ISMA Course Programme

Programme

The programme is divided in two days:
Thursday 19 Sep. 2019 from 8h30 until 18h10 and Friday 20 Sep. 2019 from 8h30 until 17h00.

Course programme

Thursday, 19 September, 2019

8h30: Registration

• 9h00 – 9h30: Introduction
Overview of modal analysis applications.
W. Heylen, KU Leuven, Belgium

• 9h30 – 10h15: Modal analysis theory (1)
Basic assumptions. Single and multiple degree of freedom systems. Undamped systems, proportionally and generally viscously damped systems. Frequency response function approach. Natural frequencies, damping factors, residues, modal vectors, modal participation factors, modal mass, modal stiffness, modal scaling. Demonstrations.
W. Heylen, D. Vandepitte, KU Leuven, Belgium

• 10h15 – 10h35: Coffee break

• 10h35 – 12h00: Modal analysis theory (2)
Basic assumptions.
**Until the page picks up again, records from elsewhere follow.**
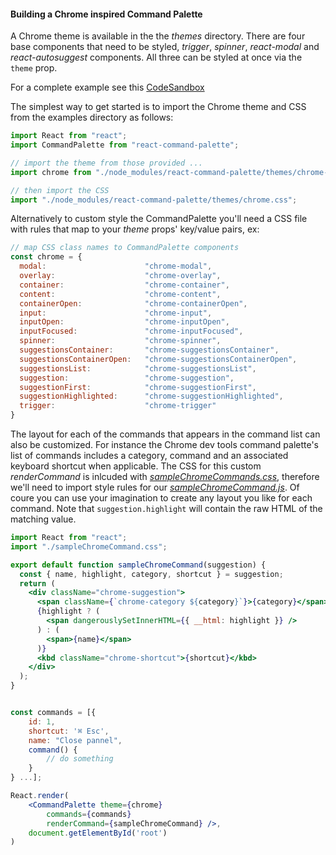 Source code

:#### Building a Chrome inspired Command Palette

A Chrome theme is available in the the _themes_ directory. There are four base components that need to be styled, _trigger_, _spinner_,  _react-modal_ and _react-autosuggest_ components. All three can be styled at once via the `theme` prop.

For a complete example see this [CodeSandbox](https://codesandbox.io/s/gfx7l)

The simplest way to get started is to import the Chrome theme and CSS from the examples directory as follows:

```js
import React from "react";
import CommandPalette from "react-command-palette";

// import the theme from those provided ...
import chrome from "./node_modules/react-command-palette/themes/chrome-theme";

// then import the CSS
import "./node_modules/react-command-palette/themes/chrome.css";
```

Alternatively to custom style the CommandPalette you'll need a CSS file with rules that map to your _theme_ props' key/value pairs, ex:

```js
// map CSS class names to CommandPalette components
const chrome = {
  modal:                      "chrome-modal",
  overlay:                    "chrome-overlay",
  container:                  "chrome-container",
  content:                    "chrome-content",
  containerOpen:              "chrome-containerOpen",
  input:                      "chrome-input",
  inputOpen:                  "chrome-inputOpen",
  inputFocused:               "chrome-inputFocused",
  spinner:                    "chrome-spinner",
  suggestionsContainer:       "chrome-suggestionsContainer",
  suggestionsContainerOpen:   "chrome-suggestionsContainerOpen",
  suggestionsList:            "chrome-suggestionsList",
  suggestion:                 "chrome-suggestion",
  suggestionFirst:            "chrome-suggestionFirst",
  suggestionHighlighted:      "chrome-suggestionHighlighted",
  trigger:                    "chrome-trigger"
}
```

The layout for each of the commands that appears in the command list can also be customized. For instance the Chrome dev tools command palette's list of commands includes a category, command and an associated keyboard shortcut when applicable. The CSS for this custom _renderCommand_ is inlcuded with [_sampleChromeCommands.css_](../examples/sampleAtomCommand.css), therefore we'll need to import style rules for our [_sampleChromeCommand.js_](../examples/sampleAtomCommand.js). Of coure you can use your imagination to create any layout you like for each command. Note that `suggestion.highlight` will contain the raw HTML of the matching value.

```jsx
import React from "react";
import "./sampleChromeCommand.css";

export default function sampleChromeCommand(suggestion) {
  const { name, highlight, category, shortcut } = suggestion;
  return (
    <div className="chrome-suggestion">
      <span className={`chrome-category ${category}`}>{category}</span>
      {highlight ? (
        <span dangerouslySetInnerHTML={{ __html: highlight }} />
      ) : (
        <span>{name}</span>
      )}
      <kbd className="chrome-shortcut">{shortcut}</kbd>
    </div>
  );
}


const commands = [{
    id: 1,
    shortcut: '⌘ Esc',
    name: "Close pannel",
    command() {
        // do something
    }
} ...];

React.render(
    <CommandPalette theme={chrome} 
        commands={commands} 
        renderCommand={sampleChromeCommand} />, 
    document.getElementById('root')
)
```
Single and multiple degree of freedom systems. Undamped systems, proportionally and generally viscously damped systems. Frequency response function approach. Natural frequencies, damping factors, residues, modal vectors, modal participation factors, modal mass, modal stiffness, modal scaling. Demonstrations.
W. Heylen, D. Vandepitte, KU Leuven, Belgium

• 12h00 – 13h00: Lunch

 13h00 – 14h45: Digital signal processing & demo
Signal types, Fourier transforms: definition and properties, related transforms. Sampling and A/D conversion, leakage errors and windows, aliasing errors and filters. Autocorrelation and autopower. Crosscorrelation and crosspower. Averaging. Frequency response function estimation: H1, H2 and Hv, coherence function. Demonstrations.
K. Gryllias, KU Leuven, Belgium

• 14h45 – 15h30: Instrumentation
Excitation systems, excitation hammers. Force transducers, motion transducers, transducers mounting, calibration. Measurement and analysis systems. Laser vibrometers.
K. Gryllias, KU Leuven, Belgium

• 15h30 – 15h50: Coffee break

• 15h50 – 16h40: Excitation techniques
Signal types: random, sine, pulse. Signal performance and limitations. Application on linear and non-linear systems. Multiple input/output testing.
W. Heylen, KU Leuven, Belgium

• 16h40 – 18h10: Demonstration
W. Heylen, KU Leuven, Belgium

Friday, 20 September, 2019

• 8h30 – 10h15: Modal parameter estimation & demo
Review and principles, frequency and time domain methods, single and multiple degree of freedom systems, local and global estimates, system order estimation tools, stability diagram, some specific methods: least squares complex exponential, least squares complex frequency domain, least squares frequency domain. Interpretation of results. Demonstration.
F. Lembregts, Siemens PLM Software – Simcenter, Belgium

• 10h15 – 10h35: Coffee break

• 10h35 – 11h15: Modal model validation
Error sources, non-linearities, modal assurance criterion, mode overcomplexity, mode colinearity, frequency response function synthesis.
K. Gryllias, KU Leuven, Belgium

• 11h15 – 12h00: Use of modal parameters
Principles and application areas of the use of modal parameters in trouble shooting, forced response estimation, sensitivity analysis and structural dynamics modification and assembly.
W. Heylen, KU Leuven, Belgium

• 12h00 – 13h00: Lunch

• 13h00 – 13h30: Visit to the Vehicle Technologies Lab
S. Gallas, KU Leuven, Belgium

• 13h30 – 14h15: In-operation modal analysis techniques & case studies
Operating mode analysis, output-only modal analysis, running mode analysis.
B. Peeters, Siemens PLM Software – Simcenter, Belgium

• 14h15 – 15h00: Linking analysis and test
Correlation between numerical and experimental models, model matching, model updating. Using numerical model information for improved test set-up design.
W. Heylen, KU Leuven, Belgium

• 15h00 – 15h40: Case study 1
S. Dutré, Siemens PLM Software – Simcenter, Belgium

• 15h40 – 16h00: Coffee break

• 16h00 – 17h00: Case study 2
D. Moens, KU Leuven, Belgium